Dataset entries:
****

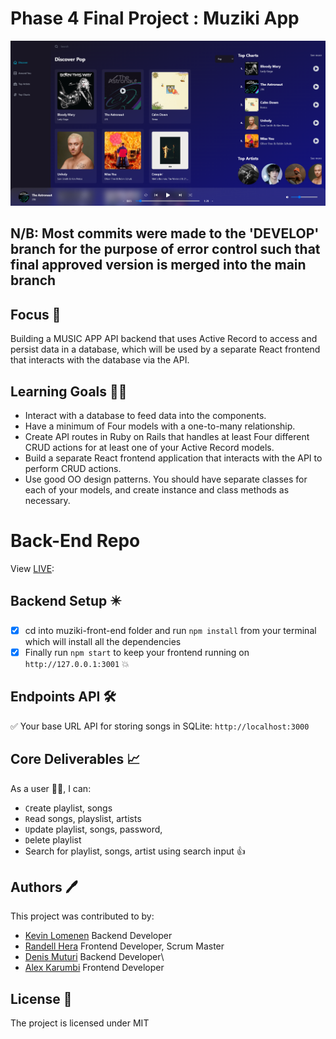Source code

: # Phase 4 Final Project : Muziki App

![Muziki-app](/public/muziki.png "Muziki-app")

## N/B: Most commits were made to the 'DEVELOP' branch for the purpose of error control such that final approved version is merged into the main branch

## Focus 🎯
Building a MUSIC APP API backend that uses Active Record to access and persist data in a database, which will be used by a separate React frontend that interacts with the database via the API.

## Learning Goals 👨‍🚀

- Interact with a database to feed data into the components.
- Have a minimum of Four models with a one-to-many relationship.
- Create API routes in Ruby on Rails that handles at least Four different CRUD actions for at least one of your Active Record models.
- Build a separate React frontend application that interacts with the API to perform CRUD actions.
- Use good OO design patterns. You should have separate classes for each of your models, and create instance and class methods as necessary.




# Back-End Repo
View [LIVE](https://github.com/Mr-Randell/muziki-back-end):

## Backend Setup ✴️
- [x] cd into muziki-front-end folder and run `npm install` from your terminal which will install all the dependencies 
- [x] Finally run `npm start` to keep your frontend running on `http://127.0.0.1:3001` :boom:

## Endpoints API 🛠️

✅ Your base URL API for storing songs in SQLite: `http://localhost:3000`


## Core Deliverables 📈

As a user 👨‍💻, I can:

- `C`reate playlist, songs
- `R`ead songs, playslist, artists
- `U`pdate playlist, songs, password,
- `D`elete playlist
- Search for playlist, songs, artist using search input 👍

## Authors 🖊️

This project was contributed to by:

- [Kevin Lomenen](https://github.com/kevin-lomenen) Backend Developer
- [Randell Hera](https://github.com/Mr-Randell) Frontend Developer, Scrum Master
- [Denis Muturi](https://github.com/dennismuturi) Backend Developer\
- [Alex Karumbi](https://github.com/alexkarumbi) Frontend Developer


## License 📄

The project is licensed under MIT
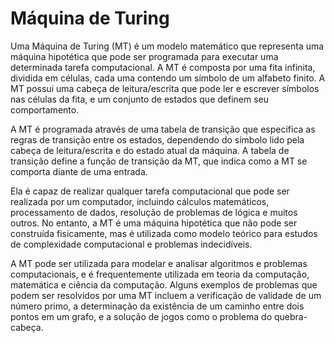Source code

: # Máquina de Turing

Uma Máquina de Turing (MT) é um modelo matemático que representa uma máquina hipotética que pode ser programada para executar uma determinada tarefa computacional. A MT é composta por uma fita infinita, dividida em células, cada uma contendo um símbolo de um alfabeto finito. A MT possui uma cabeça de leitura/escrita que pode ler e escrever símbolos nas células da fita, e um conjunto de estados que definem seu comportamento.

A MT é programada através de uma tabela de transição que especifica as regras de transição entre os estados, dependendo do símbolo lido pela cabeça de leitura/escrita e do estado atual da máquina. A tabela de transição define a função de transição da MT, que indica como a MT se comporta diante de uma entrada.

Ela é capaz de realizar qualquer tarefa computacional que pode ser realizada por um computador, incluindo cálculos matemáticos, processamento de dados, resolução de problemas de lógica e muitos outros. No entanto, a MT é uma máquina hipotética que não pode ser construída fisicamente, mas é utilizada como modelo teórico para estudos de complexidade computacional e problemas indecidíveis.

A MT pode ser utilizada para modelar e analisar algoritmos e problemas computacionais, e é frequentemente utilizada em teoria da computação, matemática e ciência da computação. Alguns exemplos de problemas que podem ser resolvidos por uma MT incluem a verificação de validade de um número primo, a determinação da existência de um caminho entre dois pontos em um grafo, e a solução de jogos como o problema do quebra-cabeça.
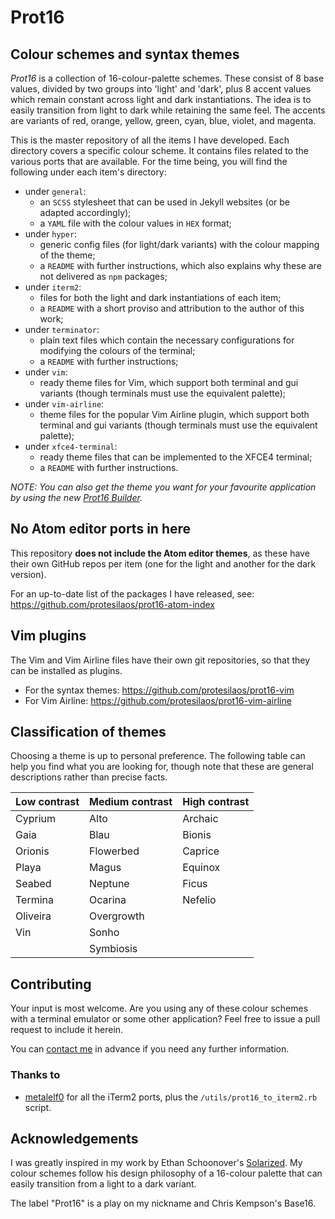 # Prot16

## Colour schemes and syntax themes

*Prot16* is a collection of 16-colour-palette schemes. These consist of 8 base values, divided by two groups into 'light' and 'dark', plus 8 accent values which remain constant across light and dark instantiations. The idea is to easily transition from light to dark while retaining the same feel. The accents are variants of red, orange, yellow, green, cyan, blue, violet, and magenta.

This is the master repository of all the items I have developed. Each directory covers a specific colour scheme. It contains files related to the various ports that are available. For the time being, you will find the following under each item's directory:

- under `general`:
  - an `SCSS` stylesheet that can be used in Jekyll websites (or be adapted accordingly);
  - a `YAML` file with the colour values in `HEX` format;
- under `hyper`:
  - generic config files (for light/dark variants) with the colour mapping of the theme;
  - a `README` with further instructions, which also explains why these are not delivered as `npm` packages;
- under `iterm2`:
  - files for both the light and dark instantiations of each item;
  - a `README` with a short proviso and attribution to the author of this work;
- under `terminator`:
  - plain text files which contain the necessary configurations for modifying the colours of the terminal;
  - a `README` with further instructions;
- under `vim`:
  - ready theme files for Vim, which support both terminal and gui variants (though terminals must use the equivalent palette);
- under `vim-airline`:
  - theme files for the popular Vim Airline plugin, which support both terminal and gui variants (though terminals must use the equivalent palette);
- under `xfce4-terminal`:
  - ready theme files that can be implemented to the XFCE4 terminal;
  - a `README` with further instructions.

*NOTE: You can also get the theme you want for your favourite application by using the new [Prot16 Builder](https://github.com/protesilaos/prot16-builder).*

## No Atom editor ports in here

This repository **does not include the Atom editor themes**, as these have their own GitHub repos per item (one for the light and another for the dark version).

For an up-to-date list of the packages I have released, see: https://github.com/protesilaos/prot16-atom-index

## Vim plugins

The Vim and Vim Airline files have their own git repositories, so that they can be installed as plugins.

- For the syntax themes: https://github.com/protesilaos/prot16-vim
- For Vim Airline: https://github.com/protesilaos/prot16-vim-airline

## Classification of themes

Choosing a theme is up to personal preference. The following table can help you find what you are looking for, though note that these are general descriptions rather than precise facts.

Low contrast | Medium contrast | High contrast
--- | --- | --- |
Cyprium | Alto | Archaic
Gaia | Blau | Bionis
Orionis | Flowerbed | Caprice
Playa | Magus | Equinox
Seabed | Neptune | Ficus
Termina | Ocarina | Nefelio
 | Oliveira | Overgrowth
 | Vin | Sonho
  |  | Symbiosis

## Contributing

Your input is most welcome. Are you using any of these colour schemes with a terminal emulator or some other application? Feel free to issue a pull request to include it herein.

You can [contact me](https://protesilaos.com/contact/) in advance if you need any further information.

### Thanks to

- [metalelf0](https://github.com/metalelf0) for all the iTerm2 ports, plus the `/utils/prot16_to_iterm2.rb` script.

## Acknowledgements

I was greatly inspired in my work by Ethan Schoonover's [Solarized](http://ethanschoonover.com/solarized). My colour schemes follow his design philosophy of a 16-colour palette that can easily transition from a light to a dark variant.

The label "Prot16" is a play on my nickname and Chris Kempson's Base16.

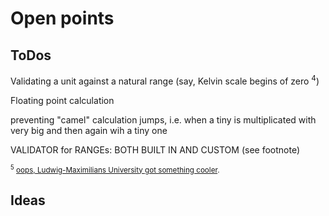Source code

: # Open points

## ToDos
Validating a unit against a natural range (say, Kelvin scale begins of zero <sup>4</sup>)

Floating point calculation

preventing "camel" calculation jumps, i.e. when a tiny is multiplicated with very big and then again wih a tiny one

VALIDATOR for RANGEs: BOTH BUILT IN AND CUSTOM (see footnote)

<sub><sup>5</sup> [oops, Ludwig-Maximilians University got something cooler](https://www.mpg.de/research/negative-absolute-temperature#:~:text=Thus%2C%20nothing%20can%20be%20colder,nonetheless%20has%20negative%20Kelvin%20values).</sub>

## Ideas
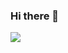 ### Hi there 👋
![](https://github-readme-stats.vercel.app/api?username=hcz017&hide=issues&show_icons=true&include_all_commits=true)

<!---
- 👋 Hi, I’m @hcz017
- 👀 I’m interested in ...
- 🌱 I’m currently learning ...
- 💞️ I’m looking to collaborate on ...
- 📫 How to reach me ...
--->
<!---
hcz017/hcz017 is a ✨ special ✨ repository because its `README.md` (this file) appears on your GitHub profile.
You can click the Preview link to take a look at your changes.
--->
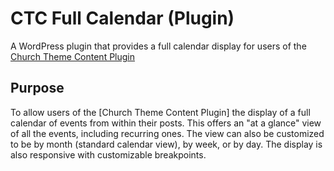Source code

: CTC Full Calendar (Plugin)
==========================

A WordPress plugin that provides a full calendar display for users of the [Church Theme Content Plugin](http://wordpress.org/plugins/church-theme-content/)

Purpose
-------

To allow users of the [Church Theme Content Plugin] the display of a full calendar of events from within their posts. This offers an "at a glance" view of all the events, including recurring ones. The view can also be customized to be by month (standard calendar view), by week, or by day. The display is also responsive with customizable breakpoints.  

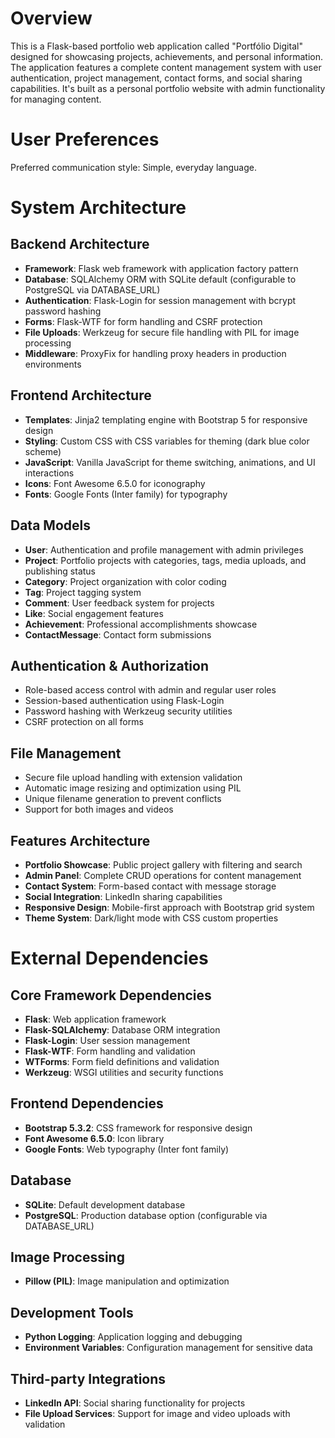 # Overview

This is a Flask-based portfolio web application called "Portfólio Digital" designed for showcasing projects, achievements, and personal information. The application features a complete content management system with user authentication, project management, contact forms, and social sharing capabilities. It's built as a personal portfolio website with admin functionality for managing content.

# User Preferences

Preferred communication style: Simple, everyday language.

# System Architecture

## Backend Architecture
- **Framework**: Flask web framework with application factory pattern
- **Database**: SQLAlchemy ORM with SQLite default (configurable to PostgreSQL via DATABASE_URL)
- **Authentication**: Flask-Login for session management with bcrypt password hashing
- **Forms**: Flask-WTF for form handling and CSRF protection
- **File Uploads**: Werkzeug for secure file handling with PIL for image processing
- **Middleware**: ProxyFix for handling proxy headers in production environments

## Frontend Architecture
- **Templates**: Jinja2 templating engine with Bootstrap 5 for responsive design
- **Styling**: Custom CSS with CSS variables for theming (dark blue color scheme)
- **JavaScript**: Vanilla JavaScript for theme switching, animations, and UI interactions
- **Icons**: Font Awesome 6.5.0 for iconography
- **Fonts**: Google Fonts (Inter family) for typography

## Data Models
- **User**: Authentication and profile management with admin privileges
- **Project**: Portfolio projects with categories, tags, media uploads, and publishing status
- **Category**: Project organization with color coding
- **Tag**: Project tagging system
- **Comment**: User feedback system for projects
- **Like**: Social engagement features
- **Achievement**: Professional accomplishments showcase
- **ContactMessage**: Contact form submissions

## Authentication & Authorization
- Role-based access control with admin and regular user roles
- Session-based authentication using Flask-Login
- Password hashing with Werkzeug security utilities
- CSRF protection on all forms

## File Management
- Secure file upload handling with extension validation
- Automatic image resizing and optimization using PIL
- Unique filename generation to prevent conflicts
- Support for both images and videos

## Features Architecture
- **Portfolio Showcase**: Public project gallery with filtering and search
- **Admin Panel**: Complete CRUD operations for content management
- **Contact System**: Form-based contact with message storage
- **Social Integration**: LinkedIn sharing capabilities
- **Responsive Design**: Mobile-first approach with Bootstrap grid system
- **Theme System**: Dark/light mode with CSS custom properties

# External Dependencies

## Core Framework Dependencies
- **Flask**: Web application framework
- **Flask-SQLAlchemy**: Database ORM integration
- **Flask-Login**: User session management
- **Flask-WTF**: Form handling and validation
- **WTForms**: Form field definitions and validation
- **Werkzeug**: WSGI utilities and security functions

## Frontend Dependencies
- **Bootstrap 5.3.2**: CSS framework for responsive design
- **Font Awesome 6.5.0**: Icon library
- **Google Fonts**: Web typography (Inter font family)

## Database
- **SQLite**: Default development database
- **PostgreSQL**: Production database option (configurable via DATABASE_URL)

## Image Processing
- **Pillow (PIL)**: Image manipulation and optimization

## Development Tools
- **Python Logging**: Application logging and debugging
- **Environment Variables**: Configuration management for sensitive data

## Third-party Integrations
- **LinkedIn API**: Social sharing functionality for projects
- **File Upload Services**: Support for image and video uploads with validation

****

### WORK TASK
Of the entries above, repeat exactly the lines from the line with "- **Responsive Design**: Mobile-first" through the line with "- **Python Logging**: Application", both of them included.

### RESPONSE
- **Responsive Design**: Mobile-first approach with Bootstrap grid system
- **Theme System**: Dark/light mode with CSS custom properties

# External Dependencies

## Core Framework Dependencies
- **Flask**: Web application framework
- **Flask-SQLAlchemy**: Database ORM integration
- **Flask-Login**: User session management
- **Flask-WTF**: Form handling and validation
- **WTForms**: Form field definitions and validation
- **Werkzeug**: WSGI utilities and security functions

## Frontend Dependencies
- **Bootstrap 5.3.2**: CSS framework for responsive design
- **Font Awesome 6.5.0**: Icon library
- **Google Fonts**: Web typography (Inter font family)

## Database
- **SQLite**: Default development database
- **PostgreSQL**: Production database option (configurable via DATABASE_URL)

## Image Processing
- **Pillow (PIL)**: Image manipulation and optimization

## Development Tools
- **Python Logging**: Application logging and debugging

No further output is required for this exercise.